---------- Data for analysis

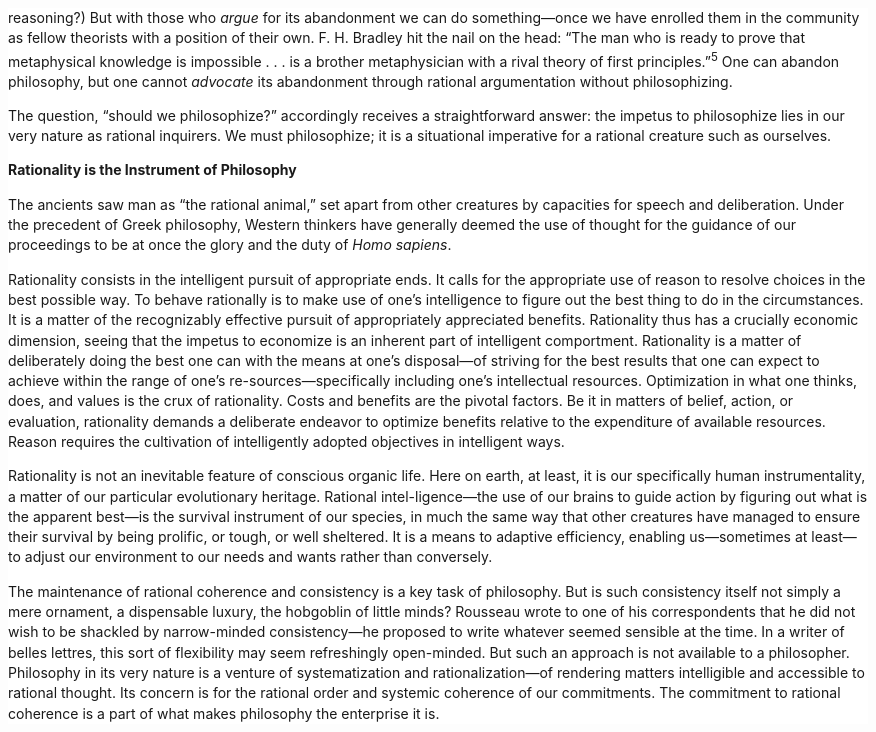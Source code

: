 reasoning?) But with those who <span style="font-style:italic;">argue
</span>for its abandonment we can do something—once we have enrolled
them in the community as fellow theorists with a position of their own.
F. H. Bradley hit the nail on the head: “The man who is ready to prove
that metaphysical knowledge is impossible . . . is a brother
metaphysician with a rival theory of first principles.”<sup>5</sup> One
can abandon philosophy, but one cannot <span
style="font-style:italic;">advocate</span> its abandonment through
rational argumentation without philosophizing.

The question, “should we philosophize?” accordingly receives a
straightforward answer: the impetus to philosophize lies in our very
nature as rational inquirers. We must philosophize; it is a situational
imperative for a rational creature such as ourselves.

<span style="font-weight:bold;">Rationality is the Instrument of
Philosophy</span>

The ancients saw man as “the rational animal,” set apart from other
creatures by capacities for speech and deliberation. Under the precedent
of Greek philosophy, Western thinkers have generally deemed the use of
thought for the guidance of our proceedings to be at once the glory and
the duty of <span style="font-style:italic;">Homo sapiens</span>.

Rationality consists in the intelligent pursuit of appropriate ends. It
calls for the appropriate use of reason to resolve choices in the best
possible way. To behave rationally is to make use of one’s intelligence
to figure out the best thing to do in the circumstances. It is a matter
of the recognizably effective pursuit of appropriately appreciated
benefits. Rationality thus has a crucially economic dimension, seeing
that the impetus to economize is an inherent part of intelligent
comportment. Rationality is a matter of deliberately doing the best one
can with the means at one’s disposal—of striving for the best results
that one can expect to achieve within the range of one’s
re-sources—specifically including one’s intellectual resources.
Optimization in what one thinks, does, and values is the crux of
rationality. Costs and benefits are the pivotal factors. Be it in
matters of belief, action, or evaluation, rationality demands a
deliberate endeavor to optimize benefits relative to the expenditure of
available resources. Reason requires the cultivation of intelligently
adopted objectives in intelligent ways.

Rationality is not an inevitable feature of conscious organic life. Here
on earth, at least, it is our specifically human instrumentality, a
matter of our particular evolutionary heritage. Rational
intel-ligence—the use of our brains to guide action by figuring out what
is the apparent best—is the survival instrument of our species, in much
the same way that other creatures have managed to ensure their survival
by being prolific, or tough, or well sheltered. It is a means to
adaptive efficiency, enabling us—sometimes at least—to adjust our
environment to our needs and wants rather than conversely.

The maintenance of rational coherence and consistency is a key task of
philosophy. But is such consistency itself not simply a mere ornament, a
dispensable luxury, the hobgoblin of little minds? Rousseau wrote to one
of his correspondents that he did not wish to be shackled by
narrow-minded consistency—he proposed to write whatever seemed sensible
at the time. In a writer of belles lettres, this sort of flexibility may
seem refreshingly open-minded. But such an approach is not available to
a philosopher. Philosophy in its very nature is a venture of
systematization and rationalization—of rendering matters intelligible
and accessible to rational thought. Its concern is for the rational
order and systemic coherence of our commitments. The commitment to
rational coherence is a part of what makes philosophy the enterprise it
is.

--------------------

Word for word, restate the lines above from the line containing "metaphysician with a" through the line containing "nature as rational", with both included and nothing else.

metaphysician with a rival theory of first principles.”<sup>5</sup> One
can abandon philosophy, but one cannot <span
style="font-style:italic;">advocate</span> its abandonment through
rational argumentation without philosophizing.

The question, “should we philosophize?” accordingly receives a
straightforward answer: the impetus to philosophize lies in our very
nature as rational inquirers. We must philosophize; it is a situational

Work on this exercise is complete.